No major threats in sight
We will continue to see pleasant conditions today, with partly cloudy skies. By tomorrow, a weak disturbance may bring us a passing shower, but it’s nothing to cancel any outdoor plans over. We go right back into a pleasant pattern for Friday and Saturday, though it will be a bit warm in the afternoons.
By Sunday, we may see some influence from Florence. That just all depends on the track. This is an every-changing situation, so stay tuned. I have much more on this in the tropical section below.
It would be the understatement of the year to say that all eyes are on the tropics this morning. If there’s any good news, it’s that Florence did not reach category 5 status last night. Instead, she focused more on attaining her powerful cat 4 status and expanding in size. That just means that her influence will be felt at a much farther distance.
Hurricane force extend out 70 miles from the center. That means a 140-mile swatch of hurricane damage. The tropical storm force winds extend out 175 miles from the center. This makes Florence a nearly 400-mile wide storm.
The storm continues on a westward track and we are now certain that she will make landfall along the Carolina coast. Evacuations are in full throttle. This will be the worst storm to hit the Carolinas in decades. Should Florence come ashore in North Carolina with winds greater than 130 mph, she will be the most powerful land-falling hurricane in North Caroline history (as far as records go).

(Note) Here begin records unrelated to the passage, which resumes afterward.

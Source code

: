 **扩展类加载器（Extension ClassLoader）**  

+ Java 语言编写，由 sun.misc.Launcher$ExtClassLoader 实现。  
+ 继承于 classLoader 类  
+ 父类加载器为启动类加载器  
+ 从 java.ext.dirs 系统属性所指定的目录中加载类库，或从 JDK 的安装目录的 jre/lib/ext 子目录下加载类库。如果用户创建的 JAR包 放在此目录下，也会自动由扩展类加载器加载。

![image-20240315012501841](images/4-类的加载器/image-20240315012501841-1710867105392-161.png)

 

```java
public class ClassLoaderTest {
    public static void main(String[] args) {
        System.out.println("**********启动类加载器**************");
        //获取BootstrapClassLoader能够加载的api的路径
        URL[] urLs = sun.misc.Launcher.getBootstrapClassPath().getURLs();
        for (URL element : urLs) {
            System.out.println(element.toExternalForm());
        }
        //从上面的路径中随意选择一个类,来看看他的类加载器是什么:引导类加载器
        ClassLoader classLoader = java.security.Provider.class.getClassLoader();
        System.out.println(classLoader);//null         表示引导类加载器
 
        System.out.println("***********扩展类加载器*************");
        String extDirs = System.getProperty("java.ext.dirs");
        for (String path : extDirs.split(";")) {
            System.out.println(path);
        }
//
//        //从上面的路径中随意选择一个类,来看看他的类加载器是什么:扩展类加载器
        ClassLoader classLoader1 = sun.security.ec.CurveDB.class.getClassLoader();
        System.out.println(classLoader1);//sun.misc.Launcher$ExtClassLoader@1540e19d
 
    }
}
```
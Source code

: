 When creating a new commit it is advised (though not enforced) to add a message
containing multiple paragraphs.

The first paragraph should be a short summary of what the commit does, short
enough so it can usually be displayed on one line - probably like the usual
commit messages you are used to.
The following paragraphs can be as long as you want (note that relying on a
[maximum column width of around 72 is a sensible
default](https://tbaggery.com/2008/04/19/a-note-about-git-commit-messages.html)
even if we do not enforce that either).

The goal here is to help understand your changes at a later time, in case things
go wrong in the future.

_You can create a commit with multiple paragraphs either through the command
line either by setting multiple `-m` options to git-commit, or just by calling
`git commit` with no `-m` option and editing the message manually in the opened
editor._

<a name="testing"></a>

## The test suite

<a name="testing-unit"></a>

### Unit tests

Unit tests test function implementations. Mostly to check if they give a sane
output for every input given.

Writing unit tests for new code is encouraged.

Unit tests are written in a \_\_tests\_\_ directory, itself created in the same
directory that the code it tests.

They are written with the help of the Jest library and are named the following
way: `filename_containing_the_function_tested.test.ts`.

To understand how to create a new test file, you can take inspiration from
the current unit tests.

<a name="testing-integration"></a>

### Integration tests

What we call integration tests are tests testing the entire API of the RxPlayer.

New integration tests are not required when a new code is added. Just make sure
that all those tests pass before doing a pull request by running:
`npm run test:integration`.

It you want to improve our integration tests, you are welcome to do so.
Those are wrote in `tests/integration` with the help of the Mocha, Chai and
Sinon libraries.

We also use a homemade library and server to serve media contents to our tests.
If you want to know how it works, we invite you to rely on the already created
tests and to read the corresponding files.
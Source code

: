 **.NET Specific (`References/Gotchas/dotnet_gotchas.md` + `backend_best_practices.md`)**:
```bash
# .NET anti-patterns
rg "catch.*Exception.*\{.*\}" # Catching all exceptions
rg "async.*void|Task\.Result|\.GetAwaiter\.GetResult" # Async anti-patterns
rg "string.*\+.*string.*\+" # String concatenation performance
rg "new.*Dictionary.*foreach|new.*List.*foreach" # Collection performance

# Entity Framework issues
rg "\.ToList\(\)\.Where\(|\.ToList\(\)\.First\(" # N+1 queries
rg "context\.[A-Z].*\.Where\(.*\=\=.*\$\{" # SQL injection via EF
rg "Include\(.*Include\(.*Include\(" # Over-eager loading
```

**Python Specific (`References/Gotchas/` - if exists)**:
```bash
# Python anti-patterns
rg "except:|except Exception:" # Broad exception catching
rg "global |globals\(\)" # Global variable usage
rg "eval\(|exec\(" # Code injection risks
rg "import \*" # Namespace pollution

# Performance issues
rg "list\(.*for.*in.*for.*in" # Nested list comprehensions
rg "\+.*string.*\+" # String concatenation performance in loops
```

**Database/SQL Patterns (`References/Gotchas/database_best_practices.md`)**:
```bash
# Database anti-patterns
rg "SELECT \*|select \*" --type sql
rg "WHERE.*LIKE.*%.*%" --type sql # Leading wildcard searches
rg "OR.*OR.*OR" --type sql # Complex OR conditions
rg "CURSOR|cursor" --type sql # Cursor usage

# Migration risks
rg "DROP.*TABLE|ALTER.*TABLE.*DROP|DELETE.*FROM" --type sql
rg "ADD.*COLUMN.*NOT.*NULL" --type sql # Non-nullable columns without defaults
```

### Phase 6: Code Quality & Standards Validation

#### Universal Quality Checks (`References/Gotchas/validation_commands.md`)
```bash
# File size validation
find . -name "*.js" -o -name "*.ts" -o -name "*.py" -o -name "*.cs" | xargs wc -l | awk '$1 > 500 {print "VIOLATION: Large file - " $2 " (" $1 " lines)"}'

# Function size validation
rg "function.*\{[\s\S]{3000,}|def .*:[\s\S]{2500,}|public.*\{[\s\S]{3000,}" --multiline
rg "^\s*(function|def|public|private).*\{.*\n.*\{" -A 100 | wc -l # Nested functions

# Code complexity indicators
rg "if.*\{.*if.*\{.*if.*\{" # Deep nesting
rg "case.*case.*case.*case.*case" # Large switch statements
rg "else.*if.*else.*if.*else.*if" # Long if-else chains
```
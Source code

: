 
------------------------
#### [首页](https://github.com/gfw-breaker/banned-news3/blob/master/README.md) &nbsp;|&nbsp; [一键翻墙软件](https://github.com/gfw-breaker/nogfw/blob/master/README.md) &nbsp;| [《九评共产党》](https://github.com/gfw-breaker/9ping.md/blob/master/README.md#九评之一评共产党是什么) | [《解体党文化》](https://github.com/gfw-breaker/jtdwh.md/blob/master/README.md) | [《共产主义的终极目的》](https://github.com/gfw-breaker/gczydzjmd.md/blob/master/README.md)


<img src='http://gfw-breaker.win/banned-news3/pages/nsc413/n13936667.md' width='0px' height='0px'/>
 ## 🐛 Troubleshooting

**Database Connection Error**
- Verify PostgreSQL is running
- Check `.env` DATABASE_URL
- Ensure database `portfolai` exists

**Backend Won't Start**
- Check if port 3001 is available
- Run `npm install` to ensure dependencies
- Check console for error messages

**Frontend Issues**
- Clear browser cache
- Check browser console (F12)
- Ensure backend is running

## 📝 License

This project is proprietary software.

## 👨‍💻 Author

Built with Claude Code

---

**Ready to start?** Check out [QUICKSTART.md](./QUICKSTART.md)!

The storm is being steered by a strong area of high pressure to its north. This steering will persist through today and tomorrow. After that, the steering currents drop to nearly nothing. That is the greatest problem facing forecasters. Unfortunately, that steering drops off just as the hurricane reaches the coastline. That means there’s nothing strong enough to really shove it inland. So, what will it do? That’s the million dollar question that millions of people in the Carolinas are needing an answer to.
As for Virginia….things look better for them this morning. Yesterday, the storm was expected to pull a bit north after landfall and drop 15-20+ inches of rain on that state. This morning, those rainfall totals are looking about half as bad. That’s still a problem for them, but not as big of a problem as it looked like yesterday. The greater threat may be storm surge along the coast, especially if Florence stalls out and just keeps shoving water inland.
So, what if a cat 4 hurricane just hugs the coast? That is the worst case scenario. Imagine if Katrina had stalled out over the Gulf Coast. That is a scenario no one wants to see.
The new path poses a challenge for those of us in Tennessee, too. Now, the impacts of the remnants may bring us some rain and gusty winds next week. We’ll just have to watch things and see.
Look at how enormous this storm is now! Also, notice the remnants may push into southeast TN early next week.
In other tropical news….
We still have a disturbance in the Gulf that may develop into a storm before striking Texas. That system is looking more disorganized this morning, so hopefully it won’t develop.
We now have a disturbance right behind Florence, though Florence may consume that one.
We still have another disturbance northeast of Florence. It bears watching.
Then, there’s Tropical Storm Isaac, who is still heading into the Caribbean. He needs to be watched.
Then, there’s Hurricane Helene. Thankfully, she’s curving out to sea. I know, it’s rude of her not to visit but we won’t hold it against her. We have enough company already!
That’s probably about as busy as you’ll ever see the hurricane map. I’m not sure we can fit anyone else in! Everything but Helene is moving westward in some way.
We’ll skip the records section, as I have a lot going on this morning (as you can imagine).
Keep in mind that weatherTAP is free for everyone through the weekend. Just use “florence” as the username and password. That’s it! It’s just a little something we want to do to try to keep everyone safe and informed about Florence.
You all have a great day and don’t forget to keep the millions of people in the path of this storm in your thoughts and prayers. Keep them close to your heart. They’re about to face some really, really tough times. If you’re here on the plateau, take a moment and be thankful for what you have today and for this beautiful weather we have outside. We should have no complaints here today, folks.
I snapped this while stuck in traffic on Hwy 127 this morning. I started to get aggravated until I looked up. And then I thought about all the people stuck in evacuation traffic. We should have no complaints today, folks.